◆ Your task
Check every line of the data below for the string "modules", and copy the ones that hold it.
──────
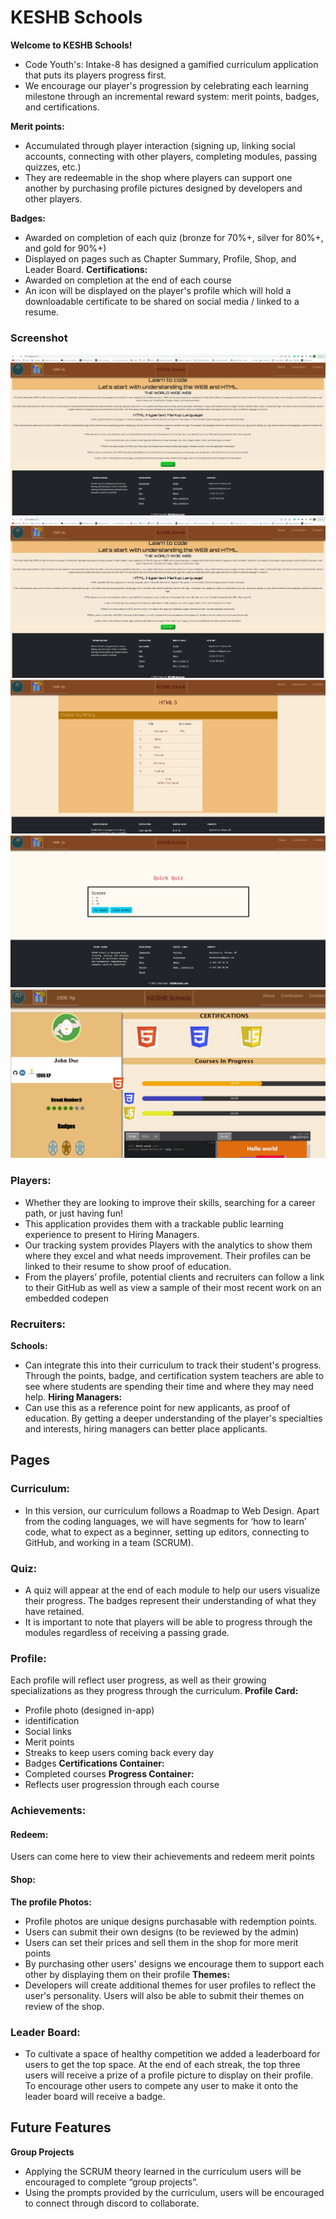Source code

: # KESHB Schools
**Welcome to KESHB Schools!**
* Code Youth's: Intake-8 has designed a gamified curriculum application that puts its players progress first.
* We encourage our player's progression by celebrating each learning milestone through an incremental reward system: merit points, badges, and certifications.

**Merit points:**
* Accumulated through player interaction (signing up, linking social accounts, connecting with other players, completing modules, passing quizzes, etc.)
* They are redeemable in the shop where players can support one another by purchasing profile pictures designed by developers and other players.

**Badges:**
* Awarded on completion of each quiz (bronze for 70%+, silver for 80%+, and gold for 90%+)
* Displayed on pages such as Chapter Summary, Profile, Shop, and Leader Board.
**Certifications:**
* Awarded on completion at the end of each course 
* An icon will be displayed on the player's profile which will hold a downloadable certificate to be shared on social media / linked to a resume.


### Screenshot 
![alt text](./public/img/1.jpg)
![alt text](./public/img/2.jpg)
![alt text](./public/img/3.jpg)
![alt text](./public/img/4.jpg)
![alt text](./public/img/5.jpg)


### Players:
* Whether they are looking to improve their skills, searching for a career path, or just having fun!
* This application provides them with a trackable public learning experience to present to Hiring Managers.
* Our tracking system provides Players with the analytics to show them where they excel and what needs improvement. Their profiles can be linked to their resume to show proof of education.
* From the players’ profile, potential clients and recruiters can follow a link to their GitHub as well as view a sample of their most recent work on an embedded codepen

### Recruiters:
**Schools:**
* Can integrate this into their curriculum to track their student's progress. Through the points, badge, and certification system teachers are able to see where students are spending their time and where they may need help.
**Hiring Managers:**
* Can use this as a reference point for new applicants, as proof of education.
By getting a deeper understanding of the player's specialties and interests, hiring managers can better place applicants.

## Pages

### Curriculum:
* In this version, our curriculum follows a Roadmap to Web Design. Apart from the coding languages, we will have segments for ‘how to learn’ code,  what to expect as a beginner, setting up editors, connecting to GitHub, and working in a team (SCRUM).

### Quiz:
* A quiz will appear at the end of each module to help our users visualize their progress. The badges represent their understanding of what they have retained. 
* It is important to note that players will be able to progress through the modules regardless of receiving a passing grade.

### Profile:
Each profile will reflect user progress, as well as their growing specializations as they progress through the curriculum.
**Profile Card:**
* Profile photo (designed in-app)
* identification
* Social links
* Merit points
* Streaks to keep users coming back every day
* Badges
**Certifications Container:**
* Completed courses
**Progress Container:**
* Reflects user progression through each course

### Achievements:
#### Redeem:
Users can come here to view their achievements and redeem merit points
#### Shop:
**The profile Photos:**
* Profile photos are unique designs purchasable with redemption points.
* Users can submit their own designs (to be reviewed by the admin)
* Users can set their prices and sell them in the shop for more merit points
* By purchasing other users' designs we encourage them to support each other by displaying them on their profile
**Themes:**
* Developers will create additional themes for user profiles to reflect the user's personality. Users will also be able to submit their themes on review of the shop.


### Leader Board:
* To cultivate a space of healthy competition we added a leaderboard for users to get the top space. At the end of each streak, the top three users will receive a prize of a profile picture to display on their profile. To encourage other users to compete any user to make it onto the leader board will receive a badge.

## Future Features
**Group Projects**
* Applying the SCRUM theory learned in the curriculum users will be encouraged to complete “group projects”. 
* Using the prompts provided by the curriculum, users will be encouraged to connect through discord to collaborate.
──────
◆ Expected answer
* Accumulated through player interaction (signing up, linking social accounts, connecting with other players, completing modules, passing quizzes, etc.)
* It is important to note that players will be able to progress through the modules regardless of receiving a passing grade.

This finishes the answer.